Do you remember the weather two weekends ago — how it rained almost constantly, and heavily, until it felt almost as if it was raining inside your head?

How would you have liked to walk over 47 miles, up hills and down, in dark and light, over rocks and through streams, in 19 hours during that mess?

Matt Barley, who lives in Columbia, and Jeff Dagen, of Landisville, did that. They say the trek often was miserable. But they wouldn't have missed the experience for anything.

“We wanted to test our physical and mental limits,” explains Barley. “To me, it’s amazing how fast you forget the misery of the experience and joy takes over.”

Their objective was to conquer the “Four-State Challenge,” an Appalachian Trail segment hike that begins at the Pennsylvania-Maryland border and ends in Virginia, about five miles south of Harper’s Ferry, West Virginia.

The hike must be completed within 24 hours for the challenge. Barley (trail name “Funk-29”) and Dagen (trail name “Nails”) did it in 19. That included four hours of “pit stops” to change soggy footwear and repack food and water.

Barley, a 45-year-old interior designer at RLPS Interiors, and Dagen, a 50-year-old RLPS project manager, trained for eight weeks, hiking trails in Lancaster and York counties.

David (trail name “Ice Man”) Martin, of Leola, drove the two men to the Mason-Dixon Line, met them at key points along the way so they could change into dry shoes and socks and resupply food and water, and then transported them home from Virginia.

“My past experiences sort of set me up for the four-state challenge,” Barley says. He rock-climbed walls in Yosemite National Park as a teenager and hiked the entire Appalachian Trail in 1998.

Dagen also is accustomed to challenging himself. He has run a marathon and a half-marathon. He has biked long distances.

The two men admit the four-state trek was no frolic. They started at midnight and used headlamps to thread their way through “miserable” rocks on the first section. Then they climbed up and down, up and down, hour after hour, in the rain.

Knowing the end was near, they ran the last several miles into Harper's Ferry.

“My feet were feeling it and I was really ready to bail, but then we began running and my feet felt better,” Dagen says.
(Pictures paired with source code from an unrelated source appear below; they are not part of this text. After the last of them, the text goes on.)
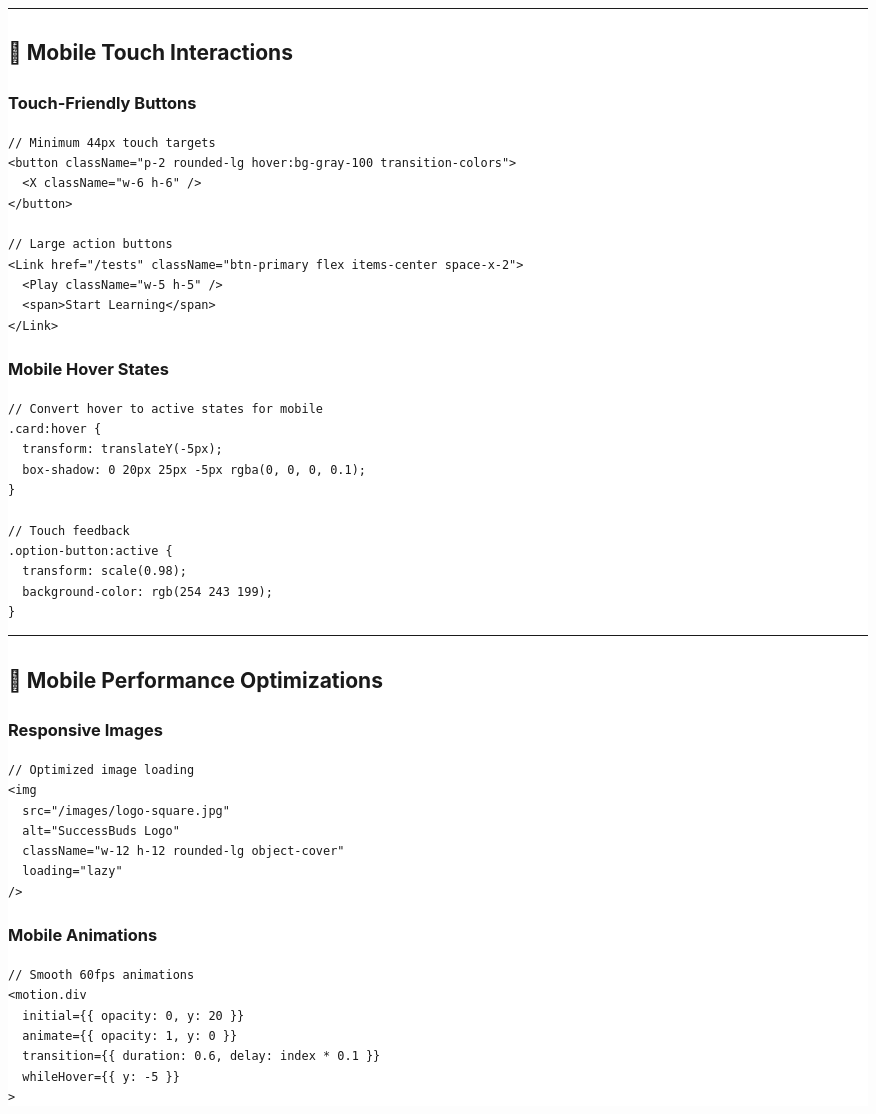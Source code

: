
 ```tsx
```

---

## 🎯 **Mobile Touch Interactions**

### **Touch-Friendly Buttons**
```tsx
// Minimum 44px touch targets
<button className="p-2 rounded-lg hover:bg-gray-100 transition-colors">
  <X className="w-6 h-6" />
</button>

// Large action buttons
<Link href="/tests" className="btn-primary flex items-center space-x-2">
  <Play className="w-5 h-5" />
  <span>Start Learning</span>
</Link>
```

### **Mobile Hover States**
```tsx
// Convert hover to active states for mobile
.card:hover {
  transform: translateY(-5px);
  box-shadow: 0 20px 25px -5px rgba(0, 0, 0, 0.1);
}

// Touch feedback
.option-button:active {
  transform: scale(0.98);
  background-color: rgb(254 243 199);
}
```

---

## 📱 **Mobile Performance Optimizations**

### **Responsive Images**
```tsx
// Optimized image loading
<img 
  src="/images/logo-square.jpg" 
  alt="SuccessBuds Logo" 
  className="w-12 h-12 rounded-lg object-cover"
  loading="lazy"
/>
```

### **Mobile Animations**
```tsx
// Smooth 60fps animations
<motion.div
  initial={{ opacity: 0, y: 20 }}
  animate={{ opacity: 1, y: 0 }}
  transition={{ duration: 0.6, delay: index * 0.1 }}
  whileHover={{ y: -5 }}
>
```
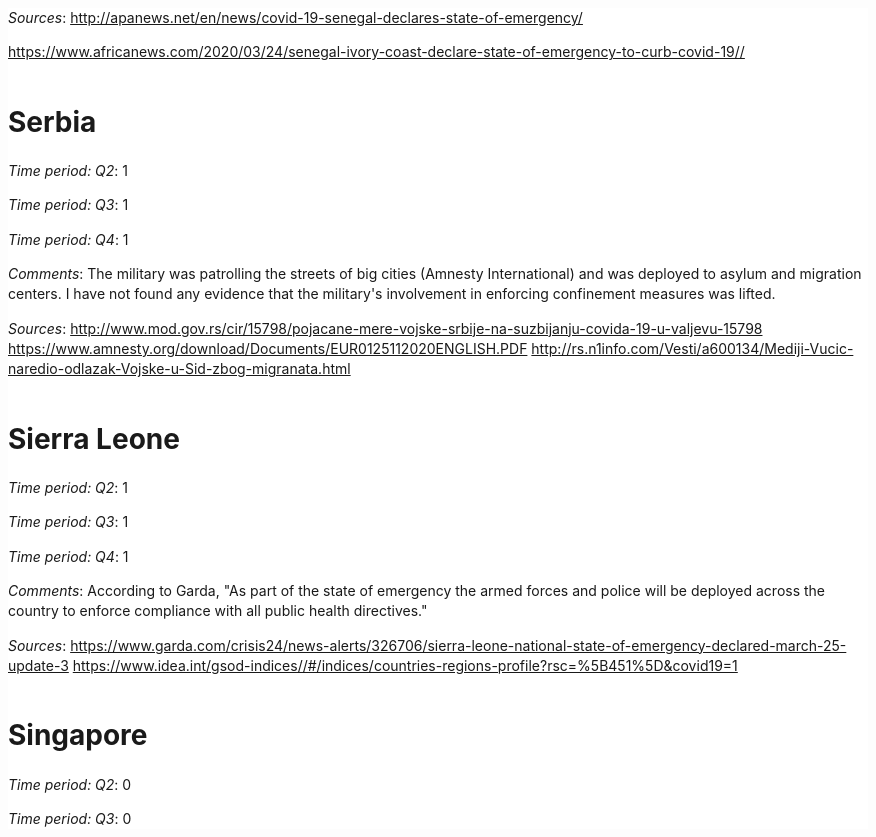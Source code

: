 *Sources*:
 http://apanews.net/en/news/covid-19-senegal-declares-state-of-emergency/

https://www.africanews.com/2020/03/24/senegal-ivory-coast-declare-state-of-emergency-to-curb-covid-19//



# Serbia 
*Time period: Q2*: 1

 
*Time period: Q3*: 1

 
*Time period: Q4*: 1

 

*Comments*:
 The military was patrolling the streets of big cities (Amnesty International) and was deployed to asylum and migration centers.  I have not found any evidence that the military's involvement in enforcing confinement measures was lifted.
 

*Sources*:
 http://www.mod.gov.rs/cir/15798/pojacane-mere-vojske-srbije-na-suzbijanju-covida-19-u-valjevu-15798
https://www.amnesty.org/download/Documents/EUR0125112020ENGLISH.PDF
http://rs.n1info.com/Vesti/a600134/Mediji-Vucic-naredio-odlazak-Vojske-u-Sid-zbog-migranata.html



# Sierra Leone 
*Time period: Q2*: 1

 
*Time period: Q3*: 1

 
*Time period: Q4*: 1

 

*Comments*:
 According to Garda, "As part of the state of emergency the armed forces and police will be deployed across the country to enforce compliance with all public health directives." 

*Sources*:
 https://www.garda.com/crisis24/news-alerts/326706/sierra-leone-national-state-of-emergency-declared-march-25-update-3
https://www.idea.int/gsod-indices//#/indices/countries-regions-profile?rsc=%5B451%5D&covid19=1



# Singapore 
*Time period: Q2*: 0

 
*Time period: Q3*: 0
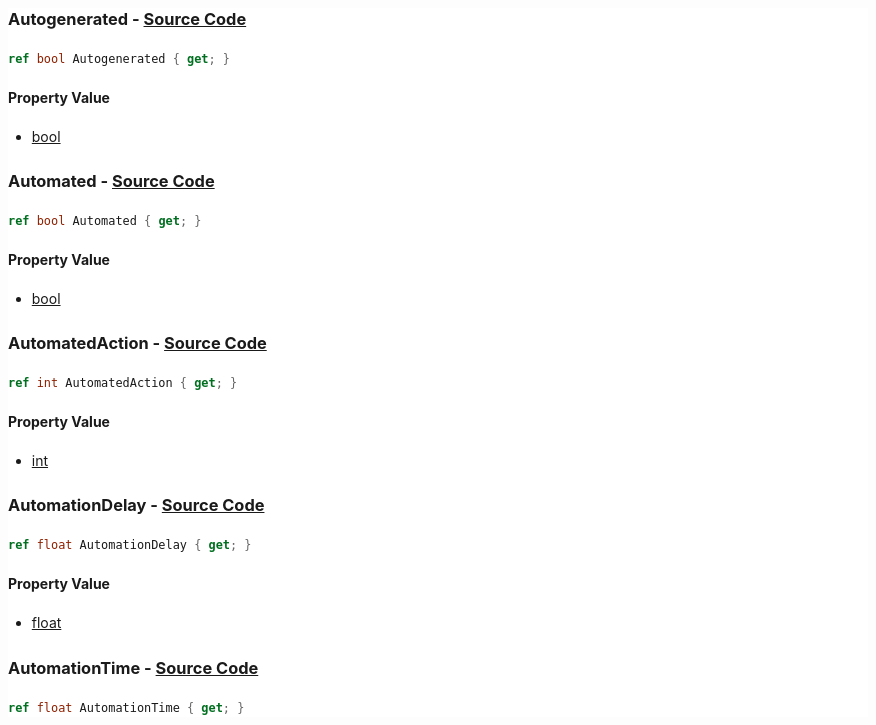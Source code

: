 ### **Autogenerated** - [Source Code](https://github.com/swiftly-solution/swiftlys2/blob/main/managed/src/SwiftlyS2.Generated/Schemas/Interfaces/CSceneEntity.cs#L60)

```csharp
ref bool Autogenerated { get; }
```

#### Property Value

- [bool](https://learn.microsoft.com/dotnet/api/system.boolean)

### **Automated** - [Source Code](https://github.com/swiftly-solution/swiftlys2/blob/main/managed/src/SwiftlyS2.Generated/Schemas/Interfaces/CSceneEntity.cs#L72)

```csharp
ref bool Automated { get; }
```

#### Property Value

- [bool](https://learn.microsoft.com/dotnet/api/system.boolean)

### **AutomatedAction** - [Source Code](https://github.com/swiftly-solution/swiftlys2/blob/main/managed/src/SwiftlyS2.Generated/Schemas/Interfaces/CSceneEntity.cs#L74)

```csharp
ref int AutomatedAction { get; }
```

#### Property Value

- [int](https://learn.microsoft.com/dotnet/api/system.int32)

### **AutomationDelay** - [Source Code](https://github.com/swiftly-solution/swiftlys2/blob/main/managed/src/SwiftlyS2.Generated/Schemas/Interfaces/CSceneEntity.cs#L76)

```csharp
ref float AutomationDelay { get; }
```

#### Property Value

- [float](https://learn.microsoft.com/dotnet/api/system.single)

### **AutomationTime** - [Source Code](https://github.com/swiftly-solution/swiftlys2/blob/main/managed/src/SwiftlyS2.Generated/Schemas/Interfaces/CSceneEntity.cs#L78)

```csharp
ref float AutomationTime { get; }
```
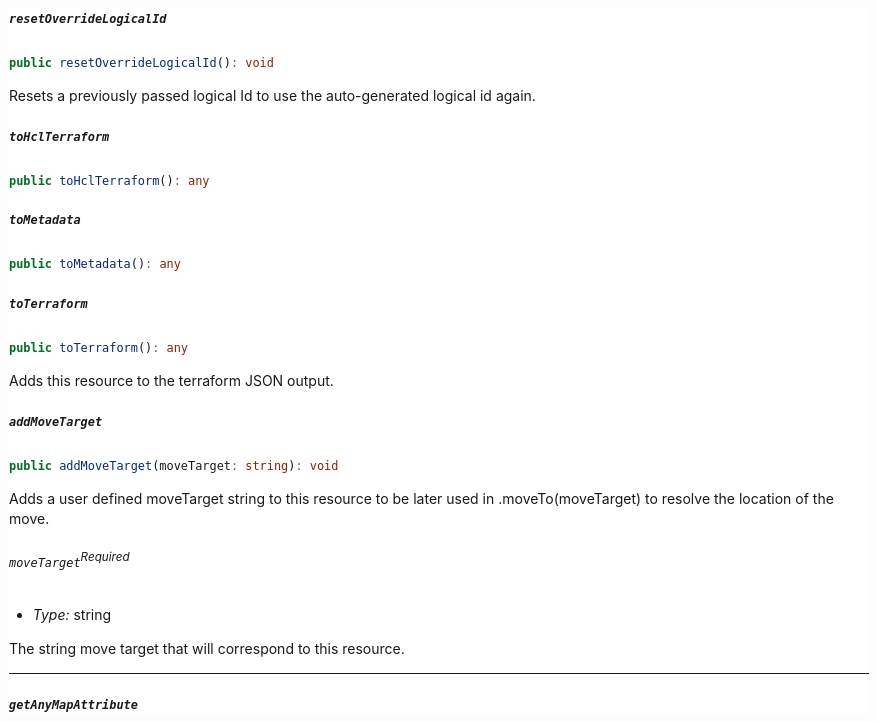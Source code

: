 ##### `resetOverrideLogicalId` <a name="resetOverrideLogicalId" id="rhizo-co-terraform-provider-oci.coreNatGateway.CoreNatGateway.resetOverrideLogicalId"></a>

```typescript
public resetOverrideLogicalId(): void
```

Resets a previously passed logical Id to use the auto-generated logical id again.

##### `toHclTerraform` <a name="toHclTerraform" id="rhizo-co-terraform-provider-oci.coreNatGateway.CoreNatGateway.toHclTerraform"></a>

```typescript
public toHclTerraform(): any
```

##### `toMetadata` <a name="toMetadata" id="rhizo-co-terraform-provider-oci.coreNatGateway.CoreNatGateway.toMetadata"></a>

```typescript
public toMetadata(): any
```

##### `toTerraform` <a name="toTerraform" id="rhizo-co-terraform-provider-oci.coreNatGateway.CoreNatGateway.toTerraform"></a>

```typescript
public toTerraform(): any
```

Adds this resource to the terraform JSON output.

##### `addMoveTarget` <a name="addMoveTarget" id="rhizo-co-terraform-provider-oci.coreNatGateway.CoreNatGateway.addMoveTarget"></a>

```typescript
public addMoveTarget(moveTarget: string): void
```

Adds a user defined moveTarget string to this resource to be later used in .moveTo(moveTarget) to resolve the location of the move.

###### `moveTarget`<sup>Required</sup> <a name="moveTarget" id="rhizo-co-terraform-provider-oci.coreNatGateway.CoreNatGateway.addMoveTarget.parameter.moveTarget"></a>

- *Type:* string

The string move target that will correspond to this resource.

---

##### `getAnyMapAttribute` <a name="getAnyMapAttribute" id="rhizo-co-terraform-provider-oci.coreNatGateway.CoreNatGateway.getAnyMapAttribute"></a>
“Adrenaline took over,” Barley recalls. “Eventually, it felt like we were unstoppable.”

The two are already thinking about the next challenge.

Barley plans to hike to the top of New York’s Mount Marcy with his wife and four children. Dagen has ideas but is keeping them close. “The ability to get outside and walk anywhere,” he says, “is a gift.”

More armament

Two weeks ago the Scribbler discussed artillery in Lancaster County. He surveyed only parks and cemeteries, so he understood he might miss some guns. Turns out he missed several.

The Scribbler must have walked right by the cannon in Lancaster Cemetery.

And tanks are located on the Amvets property in Ephrata, at the VFW post in Millersville and on the grounds of the Christiana American Legion.

Two machine guns guard approaches to Amato’s Woodfire Pizza and Italian Restaurant (formerly The Watering Trough) in the Florin section of Mount Joy.

There are probably more, but that's enough of the big-gun stuff.